** What is expected **
Keep every line in which "subsection" occurs and drop the rest of the data.
········
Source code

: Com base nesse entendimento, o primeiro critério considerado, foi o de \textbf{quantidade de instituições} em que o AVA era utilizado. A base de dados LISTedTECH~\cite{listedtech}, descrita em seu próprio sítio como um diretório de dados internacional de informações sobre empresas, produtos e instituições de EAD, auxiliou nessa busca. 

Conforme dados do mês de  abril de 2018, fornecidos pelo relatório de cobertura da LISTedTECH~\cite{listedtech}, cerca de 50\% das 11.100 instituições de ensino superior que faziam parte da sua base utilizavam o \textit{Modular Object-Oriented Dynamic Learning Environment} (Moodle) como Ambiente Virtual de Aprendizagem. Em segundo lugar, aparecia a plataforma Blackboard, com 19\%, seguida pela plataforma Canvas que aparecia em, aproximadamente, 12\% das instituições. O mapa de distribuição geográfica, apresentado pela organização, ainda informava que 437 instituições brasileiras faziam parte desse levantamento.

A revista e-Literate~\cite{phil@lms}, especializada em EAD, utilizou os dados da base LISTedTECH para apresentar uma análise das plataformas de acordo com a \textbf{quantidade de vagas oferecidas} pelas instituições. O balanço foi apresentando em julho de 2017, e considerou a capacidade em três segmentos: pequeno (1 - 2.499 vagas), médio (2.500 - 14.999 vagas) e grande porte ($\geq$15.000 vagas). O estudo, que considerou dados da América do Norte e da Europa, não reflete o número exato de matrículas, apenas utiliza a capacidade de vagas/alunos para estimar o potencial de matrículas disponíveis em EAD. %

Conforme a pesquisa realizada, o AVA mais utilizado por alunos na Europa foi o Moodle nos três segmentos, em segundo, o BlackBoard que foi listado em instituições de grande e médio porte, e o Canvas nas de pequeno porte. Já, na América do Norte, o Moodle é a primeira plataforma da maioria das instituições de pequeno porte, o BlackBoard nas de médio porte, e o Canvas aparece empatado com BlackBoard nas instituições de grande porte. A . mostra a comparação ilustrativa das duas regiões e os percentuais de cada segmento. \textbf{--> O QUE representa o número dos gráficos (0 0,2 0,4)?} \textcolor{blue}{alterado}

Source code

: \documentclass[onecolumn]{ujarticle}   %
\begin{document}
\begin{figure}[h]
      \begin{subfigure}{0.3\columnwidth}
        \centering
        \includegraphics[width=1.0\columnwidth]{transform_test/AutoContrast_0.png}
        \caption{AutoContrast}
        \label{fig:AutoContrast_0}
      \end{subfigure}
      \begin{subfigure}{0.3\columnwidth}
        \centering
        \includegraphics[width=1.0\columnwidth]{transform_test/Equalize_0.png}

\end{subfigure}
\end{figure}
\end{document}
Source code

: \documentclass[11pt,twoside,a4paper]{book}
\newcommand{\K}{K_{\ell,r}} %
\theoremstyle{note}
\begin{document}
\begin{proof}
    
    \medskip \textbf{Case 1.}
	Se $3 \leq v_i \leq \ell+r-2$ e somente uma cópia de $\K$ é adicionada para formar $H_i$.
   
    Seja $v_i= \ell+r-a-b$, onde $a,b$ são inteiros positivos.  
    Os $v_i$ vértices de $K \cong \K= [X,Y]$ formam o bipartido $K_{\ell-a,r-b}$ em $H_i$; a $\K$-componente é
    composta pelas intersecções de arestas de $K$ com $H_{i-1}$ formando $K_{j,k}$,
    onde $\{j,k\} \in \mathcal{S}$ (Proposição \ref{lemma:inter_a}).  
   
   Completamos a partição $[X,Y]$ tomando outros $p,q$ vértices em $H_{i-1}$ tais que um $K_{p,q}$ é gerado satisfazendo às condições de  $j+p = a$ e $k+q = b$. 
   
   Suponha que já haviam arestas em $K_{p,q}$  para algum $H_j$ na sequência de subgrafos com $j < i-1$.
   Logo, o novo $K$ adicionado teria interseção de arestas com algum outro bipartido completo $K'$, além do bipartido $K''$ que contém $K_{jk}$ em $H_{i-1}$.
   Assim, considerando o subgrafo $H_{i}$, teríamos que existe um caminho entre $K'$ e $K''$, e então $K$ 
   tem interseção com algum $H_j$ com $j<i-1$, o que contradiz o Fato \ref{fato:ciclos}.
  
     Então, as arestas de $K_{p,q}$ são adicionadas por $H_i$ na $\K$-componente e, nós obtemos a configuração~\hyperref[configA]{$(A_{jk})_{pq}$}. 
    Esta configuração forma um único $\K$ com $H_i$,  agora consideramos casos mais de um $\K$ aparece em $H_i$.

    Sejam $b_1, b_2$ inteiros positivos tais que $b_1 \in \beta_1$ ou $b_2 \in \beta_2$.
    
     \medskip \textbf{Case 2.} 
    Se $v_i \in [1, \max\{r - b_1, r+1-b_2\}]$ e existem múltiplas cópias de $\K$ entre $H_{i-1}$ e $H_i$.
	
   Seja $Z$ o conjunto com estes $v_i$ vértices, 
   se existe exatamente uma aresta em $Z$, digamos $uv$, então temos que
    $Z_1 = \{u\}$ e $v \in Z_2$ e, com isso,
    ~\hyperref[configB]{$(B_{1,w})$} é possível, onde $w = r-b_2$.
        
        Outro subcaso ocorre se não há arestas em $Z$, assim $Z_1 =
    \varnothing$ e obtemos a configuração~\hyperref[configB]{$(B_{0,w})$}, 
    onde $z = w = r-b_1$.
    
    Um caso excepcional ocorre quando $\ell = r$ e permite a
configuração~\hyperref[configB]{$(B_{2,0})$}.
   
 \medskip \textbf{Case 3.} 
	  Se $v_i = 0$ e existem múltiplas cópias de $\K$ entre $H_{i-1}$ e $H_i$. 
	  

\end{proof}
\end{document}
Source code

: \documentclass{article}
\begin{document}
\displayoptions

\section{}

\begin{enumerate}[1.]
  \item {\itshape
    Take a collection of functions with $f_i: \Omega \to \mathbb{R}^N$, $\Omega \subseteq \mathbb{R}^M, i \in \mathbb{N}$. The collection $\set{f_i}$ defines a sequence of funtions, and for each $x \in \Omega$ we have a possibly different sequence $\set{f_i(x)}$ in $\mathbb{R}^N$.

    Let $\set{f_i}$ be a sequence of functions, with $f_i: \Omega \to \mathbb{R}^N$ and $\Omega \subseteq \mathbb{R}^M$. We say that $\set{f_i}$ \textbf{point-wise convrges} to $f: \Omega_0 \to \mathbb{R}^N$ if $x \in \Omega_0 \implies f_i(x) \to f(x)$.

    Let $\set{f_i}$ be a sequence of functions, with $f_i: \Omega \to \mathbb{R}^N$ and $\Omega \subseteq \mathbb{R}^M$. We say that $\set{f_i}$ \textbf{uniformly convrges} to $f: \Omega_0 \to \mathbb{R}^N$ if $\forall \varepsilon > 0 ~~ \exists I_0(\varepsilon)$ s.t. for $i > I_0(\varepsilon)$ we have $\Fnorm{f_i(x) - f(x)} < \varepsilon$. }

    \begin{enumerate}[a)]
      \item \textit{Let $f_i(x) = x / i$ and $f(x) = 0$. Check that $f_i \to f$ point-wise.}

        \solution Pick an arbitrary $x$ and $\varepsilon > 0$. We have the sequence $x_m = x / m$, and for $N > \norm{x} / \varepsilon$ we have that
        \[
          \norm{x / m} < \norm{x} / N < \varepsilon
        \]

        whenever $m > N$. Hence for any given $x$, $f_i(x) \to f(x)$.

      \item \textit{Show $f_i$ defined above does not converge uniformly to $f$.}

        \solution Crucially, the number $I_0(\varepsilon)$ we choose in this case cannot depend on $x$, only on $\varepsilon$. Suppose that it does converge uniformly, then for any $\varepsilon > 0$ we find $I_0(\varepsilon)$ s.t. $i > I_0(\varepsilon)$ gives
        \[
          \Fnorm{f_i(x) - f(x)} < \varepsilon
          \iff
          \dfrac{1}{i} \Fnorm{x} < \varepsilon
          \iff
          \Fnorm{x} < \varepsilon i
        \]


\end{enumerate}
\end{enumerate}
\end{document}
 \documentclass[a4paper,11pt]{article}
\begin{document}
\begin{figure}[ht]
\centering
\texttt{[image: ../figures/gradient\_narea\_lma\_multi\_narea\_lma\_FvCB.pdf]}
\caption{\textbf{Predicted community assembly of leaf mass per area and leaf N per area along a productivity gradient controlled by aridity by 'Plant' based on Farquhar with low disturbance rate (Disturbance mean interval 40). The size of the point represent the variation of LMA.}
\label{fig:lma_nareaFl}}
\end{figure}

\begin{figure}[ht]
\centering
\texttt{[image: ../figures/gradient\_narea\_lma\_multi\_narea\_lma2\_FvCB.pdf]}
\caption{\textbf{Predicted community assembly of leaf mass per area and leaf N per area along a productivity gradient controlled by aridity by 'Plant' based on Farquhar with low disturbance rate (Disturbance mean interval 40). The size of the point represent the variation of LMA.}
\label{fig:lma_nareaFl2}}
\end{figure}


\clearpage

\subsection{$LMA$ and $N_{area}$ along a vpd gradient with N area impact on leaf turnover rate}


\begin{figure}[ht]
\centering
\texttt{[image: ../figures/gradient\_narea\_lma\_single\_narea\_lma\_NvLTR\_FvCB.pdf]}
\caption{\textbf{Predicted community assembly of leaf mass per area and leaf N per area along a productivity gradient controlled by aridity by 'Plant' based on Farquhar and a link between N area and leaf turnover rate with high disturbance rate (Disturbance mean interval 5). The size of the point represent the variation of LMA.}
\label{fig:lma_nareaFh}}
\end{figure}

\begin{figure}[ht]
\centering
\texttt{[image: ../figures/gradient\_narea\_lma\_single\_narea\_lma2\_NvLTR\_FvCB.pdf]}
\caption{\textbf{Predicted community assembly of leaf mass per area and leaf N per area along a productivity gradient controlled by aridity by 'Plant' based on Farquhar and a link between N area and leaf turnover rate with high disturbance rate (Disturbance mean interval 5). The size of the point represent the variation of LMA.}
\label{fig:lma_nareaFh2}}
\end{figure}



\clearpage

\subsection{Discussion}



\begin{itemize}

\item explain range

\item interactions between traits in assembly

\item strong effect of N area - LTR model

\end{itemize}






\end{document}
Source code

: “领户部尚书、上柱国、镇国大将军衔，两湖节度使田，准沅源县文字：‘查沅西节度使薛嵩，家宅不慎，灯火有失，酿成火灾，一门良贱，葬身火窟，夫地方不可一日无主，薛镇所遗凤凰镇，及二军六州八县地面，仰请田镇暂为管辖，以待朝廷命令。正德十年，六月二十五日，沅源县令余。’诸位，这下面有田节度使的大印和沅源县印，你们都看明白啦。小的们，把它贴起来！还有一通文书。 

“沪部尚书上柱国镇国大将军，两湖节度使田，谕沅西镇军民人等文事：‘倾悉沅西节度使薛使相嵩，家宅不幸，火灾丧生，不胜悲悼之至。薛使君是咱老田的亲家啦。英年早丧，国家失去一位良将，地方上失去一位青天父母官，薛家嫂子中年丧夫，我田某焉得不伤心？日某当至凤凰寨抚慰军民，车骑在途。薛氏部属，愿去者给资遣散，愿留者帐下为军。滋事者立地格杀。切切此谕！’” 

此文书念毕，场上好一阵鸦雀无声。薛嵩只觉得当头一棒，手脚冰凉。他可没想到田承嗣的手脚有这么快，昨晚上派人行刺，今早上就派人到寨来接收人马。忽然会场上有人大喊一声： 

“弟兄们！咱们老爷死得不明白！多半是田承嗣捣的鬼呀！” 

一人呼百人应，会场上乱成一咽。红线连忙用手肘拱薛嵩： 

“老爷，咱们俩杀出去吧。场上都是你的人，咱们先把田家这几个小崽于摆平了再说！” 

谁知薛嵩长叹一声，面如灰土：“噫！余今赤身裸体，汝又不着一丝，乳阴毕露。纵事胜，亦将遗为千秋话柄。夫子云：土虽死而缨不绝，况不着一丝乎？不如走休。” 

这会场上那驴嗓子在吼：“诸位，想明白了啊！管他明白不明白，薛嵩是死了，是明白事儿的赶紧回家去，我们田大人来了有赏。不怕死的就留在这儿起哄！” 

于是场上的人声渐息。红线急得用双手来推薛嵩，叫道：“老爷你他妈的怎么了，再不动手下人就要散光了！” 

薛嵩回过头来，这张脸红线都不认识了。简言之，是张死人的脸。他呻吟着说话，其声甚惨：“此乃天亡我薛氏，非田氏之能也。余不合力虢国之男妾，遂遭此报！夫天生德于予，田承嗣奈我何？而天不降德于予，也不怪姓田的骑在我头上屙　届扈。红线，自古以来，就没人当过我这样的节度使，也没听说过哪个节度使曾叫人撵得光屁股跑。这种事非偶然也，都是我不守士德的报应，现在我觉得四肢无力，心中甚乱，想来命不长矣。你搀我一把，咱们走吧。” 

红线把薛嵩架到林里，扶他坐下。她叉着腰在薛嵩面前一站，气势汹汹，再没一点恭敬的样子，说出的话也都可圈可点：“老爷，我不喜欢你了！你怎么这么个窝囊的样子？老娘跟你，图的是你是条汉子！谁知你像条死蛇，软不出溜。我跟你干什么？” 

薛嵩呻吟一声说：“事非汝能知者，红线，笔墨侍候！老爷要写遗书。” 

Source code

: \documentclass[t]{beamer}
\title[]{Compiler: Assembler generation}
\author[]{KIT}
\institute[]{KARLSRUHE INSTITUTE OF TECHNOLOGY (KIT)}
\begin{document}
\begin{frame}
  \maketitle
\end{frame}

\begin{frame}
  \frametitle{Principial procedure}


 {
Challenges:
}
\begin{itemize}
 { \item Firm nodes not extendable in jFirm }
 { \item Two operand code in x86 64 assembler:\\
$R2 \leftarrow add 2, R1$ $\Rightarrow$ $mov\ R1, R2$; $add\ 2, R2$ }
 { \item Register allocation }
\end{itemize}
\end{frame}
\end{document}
········
** Response area **
\subsection{$LMA$ and $N_{area}$ along a vpd gradient with N area impact on leaf turnover rate}
\subsection{Discussion}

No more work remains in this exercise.